Authored by Alex Deluce via GoldTelegraph.com,

China has developed a craving for consumer goods, the more luxurious, the better. Along with most other countries, China’s credit boom and spending spree are being followed by out-of-control debt.

While household debt is spiraling, the Chinese government is pushing to double the size of the economy by 2020 (setting this goal in 2010). This ambitious project will almost certainly entail more lending and increased debts. There is a question as to exactly how much more debt China can handle.

China’s debt has been rising steadily, from 141 percent of GDP in 2008 to 256 percent of GDP in 2017. This type of rapidly-increasing debt level has frequently been the precursor of a hard economic fall, and the world is watching China carefully.

While countries such as the U.S. and the U.K. also have large debt-to-GDP ratios, the difference is that both are high-income countries, while China has only reached middle-income status, with only $15,400 in household purchasing power. This is a quarter of the household purchasing power of the US. Getting out of debt on China’s low level of income will be far more difficult than in higher-income nations.

Like many global central banks, the People’s Bank of China(“PBOC”) has been injecting lots of cash into the system to try to provide some stability, which is only a temporary fix for a long-term problem. 

Increasing debt without a concurrent economic gain has inevitably led to the economic downfall. Out of 43 countries that experienced an increase of credit-to-GDP of more than 30 percent in five years, 38 of those countries faced a financial disaster. Those statistics do not bode well for China.

China’s economy ranks second globally. It is a leading trader and has the third-largest bond market. Any economic meltdown would have a global ripple effect, with neighboring Vietnam, South Korea, and Malaysia being most at risk. The US economy would feel the effects, as well. China has become an important market for US companies, such as Apple Inc., Intel Corp., and Yum! Brands. For these US companies, China represents a significant market and source of revenues. Intel Corp.’s Chinese revenues increased from 13 percent of total revenues in 2008 to almost double that amount, 24 percent, in 2016. Any financial crash in China would adversely affect the revenues of these and other US companies.

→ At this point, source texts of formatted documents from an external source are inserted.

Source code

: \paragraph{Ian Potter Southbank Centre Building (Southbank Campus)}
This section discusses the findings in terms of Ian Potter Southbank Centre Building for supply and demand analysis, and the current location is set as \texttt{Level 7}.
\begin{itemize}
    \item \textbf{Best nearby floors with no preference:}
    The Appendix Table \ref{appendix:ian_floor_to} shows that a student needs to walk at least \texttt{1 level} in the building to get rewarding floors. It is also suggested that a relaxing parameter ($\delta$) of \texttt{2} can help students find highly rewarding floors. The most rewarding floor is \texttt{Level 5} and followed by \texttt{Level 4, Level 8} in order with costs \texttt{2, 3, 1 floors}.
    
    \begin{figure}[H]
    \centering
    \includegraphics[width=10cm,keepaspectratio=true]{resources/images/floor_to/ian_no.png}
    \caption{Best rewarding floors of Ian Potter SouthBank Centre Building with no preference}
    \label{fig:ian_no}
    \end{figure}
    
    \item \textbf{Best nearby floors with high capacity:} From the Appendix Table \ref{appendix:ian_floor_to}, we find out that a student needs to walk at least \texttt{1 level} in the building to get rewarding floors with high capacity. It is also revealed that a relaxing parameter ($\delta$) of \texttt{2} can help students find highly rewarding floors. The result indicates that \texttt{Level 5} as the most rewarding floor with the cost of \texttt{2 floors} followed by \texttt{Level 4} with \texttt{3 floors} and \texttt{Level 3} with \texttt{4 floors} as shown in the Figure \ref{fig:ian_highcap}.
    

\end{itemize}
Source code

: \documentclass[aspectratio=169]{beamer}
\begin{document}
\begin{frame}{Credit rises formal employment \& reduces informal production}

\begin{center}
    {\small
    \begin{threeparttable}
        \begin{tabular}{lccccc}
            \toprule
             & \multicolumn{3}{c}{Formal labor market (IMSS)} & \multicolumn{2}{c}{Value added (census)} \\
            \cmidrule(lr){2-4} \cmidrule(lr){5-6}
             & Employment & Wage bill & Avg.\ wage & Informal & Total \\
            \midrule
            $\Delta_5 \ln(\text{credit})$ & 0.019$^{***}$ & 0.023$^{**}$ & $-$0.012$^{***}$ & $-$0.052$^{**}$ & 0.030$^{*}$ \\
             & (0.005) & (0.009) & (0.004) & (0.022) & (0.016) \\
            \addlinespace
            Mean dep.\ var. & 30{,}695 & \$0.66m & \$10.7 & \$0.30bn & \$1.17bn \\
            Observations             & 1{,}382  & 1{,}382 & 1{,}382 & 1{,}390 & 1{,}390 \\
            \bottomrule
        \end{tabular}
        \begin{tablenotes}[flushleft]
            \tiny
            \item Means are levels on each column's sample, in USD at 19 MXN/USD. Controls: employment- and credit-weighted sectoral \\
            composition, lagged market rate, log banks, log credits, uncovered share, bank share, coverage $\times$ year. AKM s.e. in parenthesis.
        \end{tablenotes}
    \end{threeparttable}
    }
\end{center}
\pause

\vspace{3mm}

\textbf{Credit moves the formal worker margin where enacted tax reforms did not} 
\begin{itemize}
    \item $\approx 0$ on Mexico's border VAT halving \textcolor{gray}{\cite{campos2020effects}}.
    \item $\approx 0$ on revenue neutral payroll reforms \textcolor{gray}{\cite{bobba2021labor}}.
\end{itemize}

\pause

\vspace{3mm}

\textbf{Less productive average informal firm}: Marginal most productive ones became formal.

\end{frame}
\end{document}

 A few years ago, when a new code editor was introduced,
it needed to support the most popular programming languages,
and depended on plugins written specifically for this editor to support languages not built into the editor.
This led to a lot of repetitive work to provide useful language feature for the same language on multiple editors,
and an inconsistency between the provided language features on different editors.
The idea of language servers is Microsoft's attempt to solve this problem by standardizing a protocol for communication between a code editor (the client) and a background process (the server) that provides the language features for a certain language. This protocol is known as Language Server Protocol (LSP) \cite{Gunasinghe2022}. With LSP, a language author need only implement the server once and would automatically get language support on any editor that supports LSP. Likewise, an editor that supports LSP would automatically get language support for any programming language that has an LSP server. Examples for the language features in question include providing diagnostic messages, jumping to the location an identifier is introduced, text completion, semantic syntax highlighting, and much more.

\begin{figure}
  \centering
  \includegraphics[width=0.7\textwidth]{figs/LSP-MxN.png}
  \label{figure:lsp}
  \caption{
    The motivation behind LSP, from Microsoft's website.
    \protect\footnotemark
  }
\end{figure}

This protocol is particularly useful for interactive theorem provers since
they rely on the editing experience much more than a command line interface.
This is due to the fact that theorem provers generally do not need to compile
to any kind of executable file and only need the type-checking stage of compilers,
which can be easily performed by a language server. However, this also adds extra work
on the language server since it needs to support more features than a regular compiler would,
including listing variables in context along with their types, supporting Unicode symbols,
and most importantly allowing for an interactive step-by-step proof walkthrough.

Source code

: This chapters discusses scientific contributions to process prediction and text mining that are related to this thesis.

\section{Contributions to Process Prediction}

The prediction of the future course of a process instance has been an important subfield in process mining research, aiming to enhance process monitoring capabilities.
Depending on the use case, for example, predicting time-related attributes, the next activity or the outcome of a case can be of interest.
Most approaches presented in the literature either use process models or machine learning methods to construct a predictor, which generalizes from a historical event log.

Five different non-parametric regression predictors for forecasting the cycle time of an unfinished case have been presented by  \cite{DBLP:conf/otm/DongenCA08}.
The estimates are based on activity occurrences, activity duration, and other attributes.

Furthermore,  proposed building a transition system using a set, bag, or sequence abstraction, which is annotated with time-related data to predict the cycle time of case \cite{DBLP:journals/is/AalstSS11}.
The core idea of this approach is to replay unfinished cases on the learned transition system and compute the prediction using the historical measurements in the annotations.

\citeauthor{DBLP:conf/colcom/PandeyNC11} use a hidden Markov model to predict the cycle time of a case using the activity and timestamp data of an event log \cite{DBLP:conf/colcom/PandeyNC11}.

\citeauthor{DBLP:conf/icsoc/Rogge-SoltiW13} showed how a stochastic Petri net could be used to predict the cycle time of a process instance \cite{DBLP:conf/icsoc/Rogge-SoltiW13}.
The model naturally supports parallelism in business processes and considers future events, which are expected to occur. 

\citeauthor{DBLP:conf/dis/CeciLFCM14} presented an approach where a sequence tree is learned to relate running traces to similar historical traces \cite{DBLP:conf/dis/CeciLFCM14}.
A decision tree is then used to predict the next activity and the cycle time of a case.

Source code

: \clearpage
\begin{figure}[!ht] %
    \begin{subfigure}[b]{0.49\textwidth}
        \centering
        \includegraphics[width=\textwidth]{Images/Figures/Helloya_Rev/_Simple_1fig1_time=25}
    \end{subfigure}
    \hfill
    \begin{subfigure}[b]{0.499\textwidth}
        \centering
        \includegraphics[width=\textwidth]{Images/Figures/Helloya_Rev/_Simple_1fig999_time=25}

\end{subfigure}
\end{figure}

Thus far, China’s household debt has been reasonably leveraged because of easy and available credit. Higher interest rates could curtail this easy credit, but the PBOC has kept the interest rate at 4.35 percent. This inaction regarding interest rates does not mean the Chinese government and Chinese bankers are unaware of the debt problem. The government is encouraging smaller banks to merge to increase capital. Bad loans, however, remain a problem. In 2016, 41 banks wrote off 576 billion yuan in bad loans, up considerably from the 117-billion-yuan bad loan write-offs in 2013.

On the plus side, China has experienced stellar GDP growth, almost seven percent in 2017. This translates into increased profits and higher tax revenues. If this growth is sustained in the next few years, the debt-GDP ratio could remain steady at 290 percent.

China’s economic growth has encouraged widespread home buying and mortgage debts as property prices soar. Mortgage debt has increased by 25 percent in two years. People who have bought during the economic boom are now facing monthly mortgage payments that equal up to half of their monthly income. Household budgets are stretching to the breaking point. This has forced many to curtail spending elsewhere and putting off other necessary big purchase items. This at a time when the government is encouraging greater consumer consumption.

China has traditionally relied on savings as a buffer against financial disaster. However, many younger households will likely use those savings to pay off debt. This could present a problem during times of emergencies, as China’s welfare system and healthcare lag behind other developed nations who have created a more stable safety net. If the central bank does increase interest rates, higher mortgage payments could present genuine problems for homeowners, even though it would help curtail the spiraling debt problem and lavish consumer spending. This is not an easy dichotomy for the Chinese government to handle, and it may put it in a lose-lose situation.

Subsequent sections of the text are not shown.